Sekjen APTRI M Nur Khabsyin mengatakan, giling tebu tahun ini sangat memberatkan bagi petani, karena rendemen sangat rendah rata-rata 6,5-7,5 persen dengan produksi rata-rata 60-70 Ton per hektare. Rendemen rendah disebabkan mesin pabrik gula yang sudah tua.
"Ini menunjukan bahwa kinerja BUMN tidak profesional, sebab sejak dulu digembar-gemborkan revitalisasi pabrik gula milik BUMN, tapi tidak ada hasil yang berarti, rendemen tetap saja rendah," kata Khabsyin, Senin (28/8).
Rendemen tebu (gula) adalah kadar kandungan gula didalam batang tebu yang dinyatakan dengan persen. Bila dikatakan rendemen tebu 10 persen,artinya ialah bahwa dari 100 kg tebu yang digilingkan di pabrik gula akan diperoleh gula sebanyak 10 kg.
Khabsyin mengatakan, rendeman gula yang digilin di perusahaan swasta bisa mencapai nilai tinggi. Untuk itu APTRI meminta agar perusahaan BUMN bisa menaikan rendeman mencapai 8-8,5 persen.
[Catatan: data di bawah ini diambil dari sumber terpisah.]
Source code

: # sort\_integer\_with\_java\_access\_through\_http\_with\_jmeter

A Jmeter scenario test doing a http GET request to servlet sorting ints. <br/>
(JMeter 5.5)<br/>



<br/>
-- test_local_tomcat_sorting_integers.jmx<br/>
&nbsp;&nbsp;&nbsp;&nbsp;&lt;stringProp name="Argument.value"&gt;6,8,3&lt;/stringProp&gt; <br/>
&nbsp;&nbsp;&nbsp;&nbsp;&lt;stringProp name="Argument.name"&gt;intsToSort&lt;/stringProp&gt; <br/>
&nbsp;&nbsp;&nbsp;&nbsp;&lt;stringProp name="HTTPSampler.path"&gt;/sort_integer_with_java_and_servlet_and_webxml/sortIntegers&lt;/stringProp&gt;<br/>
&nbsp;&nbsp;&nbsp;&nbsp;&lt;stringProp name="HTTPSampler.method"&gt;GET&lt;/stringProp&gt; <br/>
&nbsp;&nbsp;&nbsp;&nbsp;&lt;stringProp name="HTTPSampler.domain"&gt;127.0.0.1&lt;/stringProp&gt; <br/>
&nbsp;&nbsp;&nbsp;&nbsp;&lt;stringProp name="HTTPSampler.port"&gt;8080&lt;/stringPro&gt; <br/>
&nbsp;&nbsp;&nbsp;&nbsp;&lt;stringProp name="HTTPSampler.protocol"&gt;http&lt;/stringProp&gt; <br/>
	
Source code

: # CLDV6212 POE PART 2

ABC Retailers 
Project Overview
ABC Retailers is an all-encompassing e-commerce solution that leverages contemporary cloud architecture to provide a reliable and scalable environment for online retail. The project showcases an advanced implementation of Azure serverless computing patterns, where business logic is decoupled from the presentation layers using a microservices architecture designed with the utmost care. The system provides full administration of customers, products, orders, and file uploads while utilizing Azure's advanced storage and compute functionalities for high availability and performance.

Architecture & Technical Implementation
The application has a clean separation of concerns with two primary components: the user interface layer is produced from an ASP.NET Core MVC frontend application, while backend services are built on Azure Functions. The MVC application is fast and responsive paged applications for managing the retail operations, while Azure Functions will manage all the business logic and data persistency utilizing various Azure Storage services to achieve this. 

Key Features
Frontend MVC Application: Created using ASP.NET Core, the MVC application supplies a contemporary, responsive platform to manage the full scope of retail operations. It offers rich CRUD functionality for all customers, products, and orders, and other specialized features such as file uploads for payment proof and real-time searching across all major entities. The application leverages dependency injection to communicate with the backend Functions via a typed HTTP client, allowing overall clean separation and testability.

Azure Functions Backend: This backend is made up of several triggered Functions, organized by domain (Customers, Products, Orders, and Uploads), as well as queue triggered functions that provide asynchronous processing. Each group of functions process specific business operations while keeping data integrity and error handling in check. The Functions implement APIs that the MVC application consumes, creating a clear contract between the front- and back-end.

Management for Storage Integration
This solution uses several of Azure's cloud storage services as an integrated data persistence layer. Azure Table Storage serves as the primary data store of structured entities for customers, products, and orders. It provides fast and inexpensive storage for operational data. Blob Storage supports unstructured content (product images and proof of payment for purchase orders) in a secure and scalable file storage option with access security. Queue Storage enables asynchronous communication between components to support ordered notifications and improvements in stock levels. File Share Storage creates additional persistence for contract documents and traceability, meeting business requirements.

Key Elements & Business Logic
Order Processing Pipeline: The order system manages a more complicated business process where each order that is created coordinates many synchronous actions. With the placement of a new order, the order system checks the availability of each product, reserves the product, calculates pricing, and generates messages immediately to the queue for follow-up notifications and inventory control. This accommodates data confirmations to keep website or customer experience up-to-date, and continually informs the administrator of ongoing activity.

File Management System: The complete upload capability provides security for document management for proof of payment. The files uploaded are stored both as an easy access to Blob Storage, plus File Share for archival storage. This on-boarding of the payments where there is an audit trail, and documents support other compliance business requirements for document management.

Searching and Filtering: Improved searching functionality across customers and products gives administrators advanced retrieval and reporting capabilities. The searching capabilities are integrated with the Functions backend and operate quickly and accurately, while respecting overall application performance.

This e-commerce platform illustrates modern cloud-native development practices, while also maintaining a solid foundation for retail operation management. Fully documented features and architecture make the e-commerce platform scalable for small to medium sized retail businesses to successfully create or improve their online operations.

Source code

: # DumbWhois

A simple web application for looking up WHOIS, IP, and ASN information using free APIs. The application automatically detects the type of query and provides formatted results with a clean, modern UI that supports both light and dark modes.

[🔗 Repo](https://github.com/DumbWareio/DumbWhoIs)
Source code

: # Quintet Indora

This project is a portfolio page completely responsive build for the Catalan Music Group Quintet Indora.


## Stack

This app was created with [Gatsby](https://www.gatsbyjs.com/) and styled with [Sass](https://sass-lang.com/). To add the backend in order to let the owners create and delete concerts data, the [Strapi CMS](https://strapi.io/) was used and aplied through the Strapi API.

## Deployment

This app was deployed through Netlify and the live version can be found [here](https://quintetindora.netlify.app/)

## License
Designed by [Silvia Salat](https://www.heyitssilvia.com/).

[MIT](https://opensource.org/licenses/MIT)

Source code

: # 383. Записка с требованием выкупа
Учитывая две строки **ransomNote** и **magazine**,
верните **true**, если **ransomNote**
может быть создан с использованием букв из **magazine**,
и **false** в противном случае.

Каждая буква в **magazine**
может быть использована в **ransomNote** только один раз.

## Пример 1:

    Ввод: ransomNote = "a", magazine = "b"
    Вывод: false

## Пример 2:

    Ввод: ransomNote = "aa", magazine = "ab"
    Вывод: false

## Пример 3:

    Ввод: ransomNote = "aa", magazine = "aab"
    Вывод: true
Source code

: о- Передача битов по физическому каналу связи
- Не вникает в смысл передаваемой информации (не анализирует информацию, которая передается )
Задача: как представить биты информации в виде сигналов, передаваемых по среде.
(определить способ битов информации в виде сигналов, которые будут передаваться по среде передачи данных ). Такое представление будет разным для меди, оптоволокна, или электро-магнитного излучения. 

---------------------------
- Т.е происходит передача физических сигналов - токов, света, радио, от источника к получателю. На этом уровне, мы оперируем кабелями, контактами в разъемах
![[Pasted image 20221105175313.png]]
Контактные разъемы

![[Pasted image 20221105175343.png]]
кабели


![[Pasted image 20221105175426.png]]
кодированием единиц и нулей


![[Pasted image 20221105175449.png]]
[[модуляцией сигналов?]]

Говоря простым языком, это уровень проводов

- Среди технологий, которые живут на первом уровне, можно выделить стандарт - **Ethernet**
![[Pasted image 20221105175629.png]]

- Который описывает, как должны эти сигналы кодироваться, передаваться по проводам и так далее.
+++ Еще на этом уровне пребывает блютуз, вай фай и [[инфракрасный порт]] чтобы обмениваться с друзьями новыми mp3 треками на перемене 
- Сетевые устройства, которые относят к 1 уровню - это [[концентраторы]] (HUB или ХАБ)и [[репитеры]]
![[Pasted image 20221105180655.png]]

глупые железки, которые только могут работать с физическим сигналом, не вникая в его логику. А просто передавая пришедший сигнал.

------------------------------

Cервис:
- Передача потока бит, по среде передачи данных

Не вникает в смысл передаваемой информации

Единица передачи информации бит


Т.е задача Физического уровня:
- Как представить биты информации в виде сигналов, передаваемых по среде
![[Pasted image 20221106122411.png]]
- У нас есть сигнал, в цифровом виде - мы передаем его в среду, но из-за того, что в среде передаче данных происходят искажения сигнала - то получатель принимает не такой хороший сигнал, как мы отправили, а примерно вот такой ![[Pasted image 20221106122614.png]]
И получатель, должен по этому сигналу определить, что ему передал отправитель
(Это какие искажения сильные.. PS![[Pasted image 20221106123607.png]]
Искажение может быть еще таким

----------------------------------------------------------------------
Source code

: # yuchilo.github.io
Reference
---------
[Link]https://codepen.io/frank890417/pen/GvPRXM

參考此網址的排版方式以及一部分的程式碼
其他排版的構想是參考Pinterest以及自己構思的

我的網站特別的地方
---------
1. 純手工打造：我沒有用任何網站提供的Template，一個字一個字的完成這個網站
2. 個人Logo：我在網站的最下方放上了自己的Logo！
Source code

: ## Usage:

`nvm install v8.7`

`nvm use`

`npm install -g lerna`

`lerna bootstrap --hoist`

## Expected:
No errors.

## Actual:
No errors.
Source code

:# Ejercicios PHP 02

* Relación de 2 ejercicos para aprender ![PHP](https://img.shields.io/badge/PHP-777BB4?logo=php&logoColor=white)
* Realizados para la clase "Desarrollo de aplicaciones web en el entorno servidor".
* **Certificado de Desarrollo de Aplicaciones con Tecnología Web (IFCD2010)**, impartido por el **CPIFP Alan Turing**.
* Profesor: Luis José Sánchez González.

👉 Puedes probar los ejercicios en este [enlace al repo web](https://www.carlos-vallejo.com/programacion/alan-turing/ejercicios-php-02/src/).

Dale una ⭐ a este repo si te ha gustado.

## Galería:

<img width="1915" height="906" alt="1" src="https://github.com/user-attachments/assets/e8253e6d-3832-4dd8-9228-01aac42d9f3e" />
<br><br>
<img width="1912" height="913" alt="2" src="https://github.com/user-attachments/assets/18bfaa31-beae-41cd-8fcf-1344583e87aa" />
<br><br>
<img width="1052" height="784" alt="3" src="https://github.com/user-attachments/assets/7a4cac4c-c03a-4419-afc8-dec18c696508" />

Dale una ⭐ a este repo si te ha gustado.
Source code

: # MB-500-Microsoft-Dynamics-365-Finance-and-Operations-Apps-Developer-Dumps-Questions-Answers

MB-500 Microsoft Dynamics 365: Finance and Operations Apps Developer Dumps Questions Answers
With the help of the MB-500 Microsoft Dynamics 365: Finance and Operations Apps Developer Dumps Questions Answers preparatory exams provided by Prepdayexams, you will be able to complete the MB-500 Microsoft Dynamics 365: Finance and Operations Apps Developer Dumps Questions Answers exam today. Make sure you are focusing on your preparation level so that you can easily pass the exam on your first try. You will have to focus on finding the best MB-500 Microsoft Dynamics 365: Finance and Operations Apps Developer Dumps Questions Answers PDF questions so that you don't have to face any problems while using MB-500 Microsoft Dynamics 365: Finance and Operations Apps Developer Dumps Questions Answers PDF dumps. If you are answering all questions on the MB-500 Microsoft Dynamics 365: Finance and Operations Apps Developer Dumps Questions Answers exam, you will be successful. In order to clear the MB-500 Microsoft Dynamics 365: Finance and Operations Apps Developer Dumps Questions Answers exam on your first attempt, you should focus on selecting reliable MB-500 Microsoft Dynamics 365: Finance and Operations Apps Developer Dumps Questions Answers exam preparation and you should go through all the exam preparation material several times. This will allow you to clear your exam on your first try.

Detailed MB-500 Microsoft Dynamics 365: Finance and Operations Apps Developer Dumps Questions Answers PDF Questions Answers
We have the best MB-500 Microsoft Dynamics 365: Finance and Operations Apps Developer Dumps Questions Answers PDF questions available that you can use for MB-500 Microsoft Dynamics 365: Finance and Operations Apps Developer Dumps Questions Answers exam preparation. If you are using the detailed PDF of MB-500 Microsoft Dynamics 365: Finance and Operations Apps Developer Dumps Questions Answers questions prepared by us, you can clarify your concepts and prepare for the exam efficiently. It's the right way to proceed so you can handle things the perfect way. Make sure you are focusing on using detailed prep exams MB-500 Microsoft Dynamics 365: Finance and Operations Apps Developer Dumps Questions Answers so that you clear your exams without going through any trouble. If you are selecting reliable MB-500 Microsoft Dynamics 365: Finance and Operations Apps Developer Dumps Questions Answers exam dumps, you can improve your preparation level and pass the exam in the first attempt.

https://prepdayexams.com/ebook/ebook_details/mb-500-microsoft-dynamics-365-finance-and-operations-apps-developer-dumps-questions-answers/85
Pada tahun 2016 menteri BUMN berjanji akan memberikan jaminan rendemen minimal 8,5 persen kepada petani tebu sebagai konpensasi impor raw sugar 381 ribu ton untuk BUMN (PTPN, RNI, dan Bulog). Sampai saat ini janji itu tidak tidak pernah ditepati.
"Kami minta konpensasi tersebut segera direalisasikan," ujarnya.
Selain permintaan peningkatan nilai rendeman, APTRI juga berharap kebijakan tentang persyaratan kredit KUR untuk tebu agar dipermudah dan tidak memberatkan petani, karena saat ini persyaratan tersebut sangat rumit. Alokasi kredit KUR tiap petani diusulkan maksimal lima hektar, karena tanaman tebu berbeda dengan tanaman padi yang mana tanaman tebu hanya panen sekali dalam setahun sementara padi bisa panen 2-3 kali.
Kebijakan pupuk bersubsidi agar dikembalikan pada aturan yang lama karena lebih simple dan tidak memberatkan petani. Alokasi pupuk subsidi tiap petani diusulkan maksimal 5 hektare.
Pemberian alokasi antara pupuk subsidi dan kredit KUR agar disamakan dalam luasan lahan, karena saat ini pemberian pupuk subisdi dan kredit KUR tidak sama dalam luasan lahan sehingga tidak sinkron.